→ TASK DETAILS:
Among the lines below, keep only those from the one containing "1. [有没有减轻人力提重物" through the one containing "### Testing", and reproduce them exactly.

→ GIVEN INFORMATION:
::::

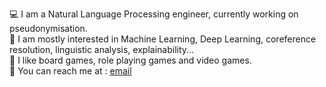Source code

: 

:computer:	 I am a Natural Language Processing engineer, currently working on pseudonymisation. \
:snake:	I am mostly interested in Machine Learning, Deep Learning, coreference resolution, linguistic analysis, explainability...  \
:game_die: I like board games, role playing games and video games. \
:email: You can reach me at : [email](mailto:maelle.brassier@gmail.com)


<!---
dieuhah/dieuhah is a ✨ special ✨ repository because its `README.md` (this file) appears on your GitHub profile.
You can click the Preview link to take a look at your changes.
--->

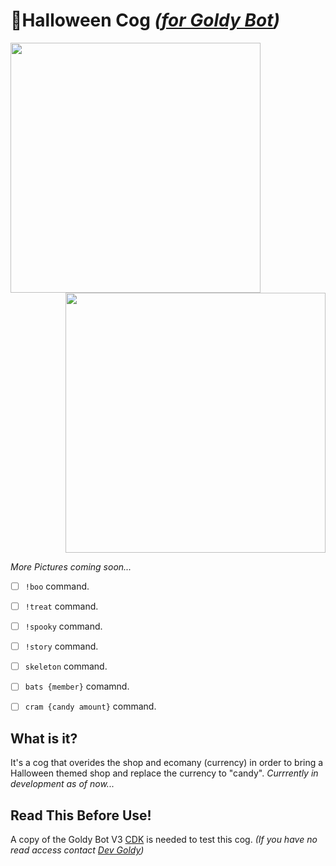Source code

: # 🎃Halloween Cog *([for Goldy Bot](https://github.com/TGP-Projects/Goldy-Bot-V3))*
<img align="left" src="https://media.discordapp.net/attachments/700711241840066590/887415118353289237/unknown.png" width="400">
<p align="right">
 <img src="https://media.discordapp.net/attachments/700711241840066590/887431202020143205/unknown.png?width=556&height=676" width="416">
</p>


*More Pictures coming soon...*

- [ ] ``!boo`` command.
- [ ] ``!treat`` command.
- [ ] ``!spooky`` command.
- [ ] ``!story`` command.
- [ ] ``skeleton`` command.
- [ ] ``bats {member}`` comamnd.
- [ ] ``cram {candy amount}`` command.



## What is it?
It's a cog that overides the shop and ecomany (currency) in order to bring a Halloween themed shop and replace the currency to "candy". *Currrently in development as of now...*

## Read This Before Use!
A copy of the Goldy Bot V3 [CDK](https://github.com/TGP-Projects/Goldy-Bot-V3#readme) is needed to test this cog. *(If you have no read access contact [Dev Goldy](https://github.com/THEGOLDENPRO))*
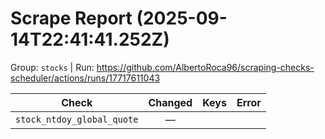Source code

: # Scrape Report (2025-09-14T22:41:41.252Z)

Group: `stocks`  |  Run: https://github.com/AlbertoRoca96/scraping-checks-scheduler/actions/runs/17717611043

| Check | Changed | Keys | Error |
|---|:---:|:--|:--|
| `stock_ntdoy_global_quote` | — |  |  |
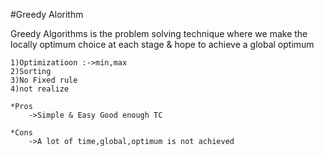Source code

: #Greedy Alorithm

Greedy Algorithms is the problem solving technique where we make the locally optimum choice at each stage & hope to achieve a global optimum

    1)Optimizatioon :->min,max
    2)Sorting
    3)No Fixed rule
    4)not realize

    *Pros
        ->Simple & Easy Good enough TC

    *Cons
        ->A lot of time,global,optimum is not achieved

::::

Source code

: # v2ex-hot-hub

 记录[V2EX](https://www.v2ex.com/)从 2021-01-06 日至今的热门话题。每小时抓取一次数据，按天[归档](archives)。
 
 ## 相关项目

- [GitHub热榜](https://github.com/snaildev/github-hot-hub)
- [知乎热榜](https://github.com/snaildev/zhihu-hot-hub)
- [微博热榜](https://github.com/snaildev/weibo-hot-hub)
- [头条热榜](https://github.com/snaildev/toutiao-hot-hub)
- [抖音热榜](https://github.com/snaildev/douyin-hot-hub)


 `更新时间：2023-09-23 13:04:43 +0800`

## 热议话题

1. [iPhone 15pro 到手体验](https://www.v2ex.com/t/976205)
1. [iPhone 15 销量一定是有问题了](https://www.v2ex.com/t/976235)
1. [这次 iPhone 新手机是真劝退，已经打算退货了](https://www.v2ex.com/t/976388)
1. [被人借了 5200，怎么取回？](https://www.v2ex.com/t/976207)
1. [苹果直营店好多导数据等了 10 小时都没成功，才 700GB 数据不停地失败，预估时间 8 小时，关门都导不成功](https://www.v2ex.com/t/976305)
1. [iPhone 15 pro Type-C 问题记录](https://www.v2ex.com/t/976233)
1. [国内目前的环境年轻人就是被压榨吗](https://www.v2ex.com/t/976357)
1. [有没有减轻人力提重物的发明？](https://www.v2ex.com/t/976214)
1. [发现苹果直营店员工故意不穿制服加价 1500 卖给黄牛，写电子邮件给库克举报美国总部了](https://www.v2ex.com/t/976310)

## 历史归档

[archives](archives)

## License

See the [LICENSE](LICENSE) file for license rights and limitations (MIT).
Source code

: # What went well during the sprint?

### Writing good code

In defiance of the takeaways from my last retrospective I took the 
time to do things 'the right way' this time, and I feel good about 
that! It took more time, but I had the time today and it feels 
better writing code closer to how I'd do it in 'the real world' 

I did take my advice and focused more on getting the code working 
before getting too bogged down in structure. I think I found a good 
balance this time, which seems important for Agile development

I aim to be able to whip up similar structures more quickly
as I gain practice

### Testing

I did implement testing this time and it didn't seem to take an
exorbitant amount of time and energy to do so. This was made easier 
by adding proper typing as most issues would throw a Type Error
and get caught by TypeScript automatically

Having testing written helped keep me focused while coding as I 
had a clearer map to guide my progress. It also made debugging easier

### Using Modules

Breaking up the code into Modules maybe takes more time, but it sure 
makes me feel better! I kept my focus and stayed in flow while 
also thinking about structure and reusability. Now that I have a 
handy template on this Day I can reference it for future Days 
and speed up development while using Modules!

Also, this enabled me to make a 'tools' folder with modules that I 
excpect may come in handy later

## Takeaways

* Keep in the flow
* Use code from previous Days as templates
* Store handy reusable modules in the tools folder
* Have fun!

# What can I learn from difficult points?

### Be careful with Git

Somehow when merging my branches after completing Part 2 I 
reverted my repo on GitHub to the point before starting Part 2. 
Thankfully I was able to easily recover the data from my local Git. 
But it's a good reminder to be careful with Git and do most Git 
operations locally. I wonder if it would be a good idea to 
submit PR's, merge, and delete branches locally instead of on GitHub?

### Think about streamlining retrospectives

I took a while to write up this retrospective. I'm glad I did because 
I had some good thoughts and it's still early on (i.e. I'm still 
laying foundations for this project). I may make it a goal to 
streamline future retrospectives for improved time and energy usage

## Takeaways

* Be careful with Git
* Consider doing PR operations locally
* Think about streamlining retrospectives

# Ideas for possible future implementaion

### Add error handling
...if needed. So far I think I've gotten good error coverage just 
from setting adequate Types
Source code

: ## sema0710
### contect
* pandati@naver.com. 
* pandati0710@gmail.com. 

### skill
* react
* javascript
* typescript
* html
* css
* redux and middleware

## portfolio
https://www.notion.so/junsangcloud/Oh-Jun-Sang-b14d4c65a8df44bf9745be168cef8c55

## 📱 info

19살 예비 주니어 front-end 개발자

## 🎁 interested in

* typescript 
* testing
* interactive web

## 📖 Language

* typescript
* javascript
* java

::::

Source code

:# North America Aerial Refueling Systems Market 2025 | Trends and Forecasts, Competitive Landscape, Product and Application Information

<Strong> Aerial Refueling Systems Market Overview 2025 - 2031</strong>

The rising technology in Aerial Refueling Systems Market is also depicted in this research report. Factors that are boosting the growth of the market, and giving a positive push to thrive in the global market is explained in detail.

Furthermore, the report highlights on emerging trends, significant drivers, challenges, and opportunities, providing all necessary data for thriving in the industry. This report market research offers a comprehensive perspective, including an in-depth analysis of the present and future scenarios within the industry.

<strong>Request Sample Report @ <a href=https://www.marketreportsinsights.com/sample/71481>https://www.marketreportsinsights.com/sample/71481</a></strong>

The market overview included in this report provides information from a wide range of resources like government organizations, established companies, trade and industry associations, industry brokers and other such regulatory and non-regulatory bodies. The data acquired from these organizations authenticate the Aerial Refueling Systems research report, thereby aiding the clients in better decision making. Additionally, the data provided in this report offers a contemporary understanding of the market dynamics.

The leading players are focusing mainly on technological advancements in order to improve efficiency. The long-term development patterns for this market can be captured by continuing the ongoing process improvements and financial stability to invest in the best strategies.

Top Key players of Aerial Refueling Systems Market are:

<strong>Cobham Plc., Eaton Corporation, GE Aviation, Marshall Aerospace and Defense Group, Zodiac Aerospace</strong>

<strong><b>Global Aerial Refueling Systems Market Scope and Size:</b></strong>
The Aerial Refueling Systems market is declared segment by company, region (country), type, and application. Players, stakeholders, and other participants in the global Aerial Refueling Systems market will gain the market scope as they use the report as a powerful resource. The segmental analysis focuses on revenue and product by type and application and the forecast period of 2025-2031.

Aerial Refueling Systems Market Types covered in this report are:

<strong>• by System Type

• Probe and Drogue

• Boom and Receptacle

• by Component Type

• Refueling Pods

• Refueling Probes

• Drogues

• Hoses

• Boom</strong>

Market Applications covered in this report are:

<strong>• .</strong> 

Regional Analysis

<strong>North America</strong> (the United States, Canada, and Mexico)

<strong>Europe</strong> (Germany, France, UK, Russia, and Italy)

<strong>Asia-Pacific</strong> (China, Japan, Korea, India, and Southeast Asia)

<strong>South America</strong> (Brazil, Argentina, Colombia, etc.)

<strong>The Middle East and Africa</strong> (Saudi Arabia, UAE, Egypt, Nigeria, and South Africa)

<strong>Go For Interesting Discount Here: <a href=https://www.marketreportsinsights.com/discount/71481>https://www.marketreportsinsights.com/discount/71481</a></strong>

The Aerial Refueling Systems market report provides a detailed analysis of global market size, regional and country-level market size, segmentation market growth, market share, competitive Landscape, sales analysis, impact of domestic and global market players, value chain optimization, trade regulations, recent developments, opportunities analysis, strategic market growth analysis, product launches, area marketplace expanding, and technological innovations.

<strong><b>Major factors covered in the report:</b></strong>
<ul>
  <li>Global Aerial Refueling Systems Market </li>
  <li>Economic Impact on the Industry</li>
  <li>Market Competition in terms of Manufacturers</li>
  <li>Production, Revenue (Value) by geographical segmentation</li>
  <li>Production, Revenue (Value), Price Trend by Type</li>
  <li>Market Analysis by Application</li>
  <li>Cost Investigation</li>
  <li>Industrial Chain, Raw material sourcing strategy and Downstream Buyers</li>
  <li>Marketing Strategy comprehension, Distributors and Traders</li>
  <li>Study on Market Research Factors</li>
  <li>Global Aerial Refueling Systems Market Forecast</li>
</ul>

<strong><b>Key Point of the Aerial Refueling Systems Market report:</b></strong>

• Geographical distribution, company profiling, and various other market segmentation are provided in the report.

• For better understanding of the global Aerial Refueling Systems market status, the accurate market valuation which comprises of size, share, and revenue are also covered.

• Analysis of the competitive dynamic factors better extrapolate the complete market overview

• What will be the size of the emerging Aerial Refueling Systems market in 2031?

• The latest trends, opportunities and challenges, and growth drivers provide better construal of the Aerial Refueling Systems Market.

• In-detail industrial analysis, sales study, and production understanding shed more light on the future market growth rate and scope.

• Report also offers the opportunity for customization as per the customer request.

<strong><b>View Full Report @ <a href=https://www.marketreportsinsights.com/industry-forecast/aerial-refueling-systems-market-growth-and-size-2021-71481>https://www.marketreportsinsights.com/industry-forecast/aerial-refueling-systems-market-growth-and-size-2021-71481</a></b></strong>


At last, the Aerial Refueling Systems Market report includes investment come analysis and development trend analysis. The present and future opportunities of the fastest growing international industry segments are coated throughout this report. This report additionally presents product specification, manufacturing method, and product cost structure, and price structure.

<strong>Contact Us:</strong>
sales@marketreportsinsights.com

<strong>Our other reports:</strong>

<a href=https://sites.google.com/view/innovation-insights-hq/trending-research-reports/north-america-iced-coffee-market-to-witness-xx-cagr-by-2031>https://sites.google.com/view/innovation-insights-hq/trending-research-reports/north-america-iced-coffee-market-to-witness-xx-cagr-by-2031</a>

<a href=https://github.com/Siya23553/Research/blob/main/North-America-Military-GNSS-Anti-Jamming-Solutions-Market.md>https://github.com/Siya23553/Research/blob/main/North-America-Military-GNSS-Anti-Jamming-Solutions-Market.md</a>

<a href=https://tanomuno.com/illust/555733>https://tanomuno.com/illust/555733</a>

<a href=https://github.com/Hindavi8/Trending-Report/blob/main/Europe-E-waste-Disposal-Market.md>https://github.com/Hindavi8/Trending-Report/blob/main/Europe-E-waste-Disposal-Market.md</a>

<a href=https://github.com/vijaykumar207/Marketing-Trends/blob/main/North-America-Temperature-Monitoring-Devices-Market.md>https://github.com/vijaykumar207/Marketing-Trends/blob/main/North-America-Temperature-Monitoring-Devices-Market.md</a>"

::::

→ EXPECTED OUTPUT:
1. [有没有减轻人力提重物的发明？](https://www.v2ex.com/t/976214)
1. [发现苹果直营店员工故意不穿制服加价 1500 卖给黄牛，写电子邮件给库克举报美国总部了](https://www.v2ex.com/t/976310)

## 历史归档

[archives](archives)

## License

See the [LICENSE](LICENSE) file for license rights and limitations (MIT).
Source code

: # What went well during the sprint?

### Writing good code

In defiance of the takeaways from my last retrospective I took the 
time to do things 'the right way' this time, and I feel good about 
that! It took more time, but I had the time today and it feels 
better writing code closer to how I'd do it in 'the real world' 

I did take my advice and focused more on getting the code working 
before getting too bogged down in structure. I think I found a good 
balance this time, which seems important for Agile development

I aim to be able to whip up similar structures more quickly
as I gain practice

### Testing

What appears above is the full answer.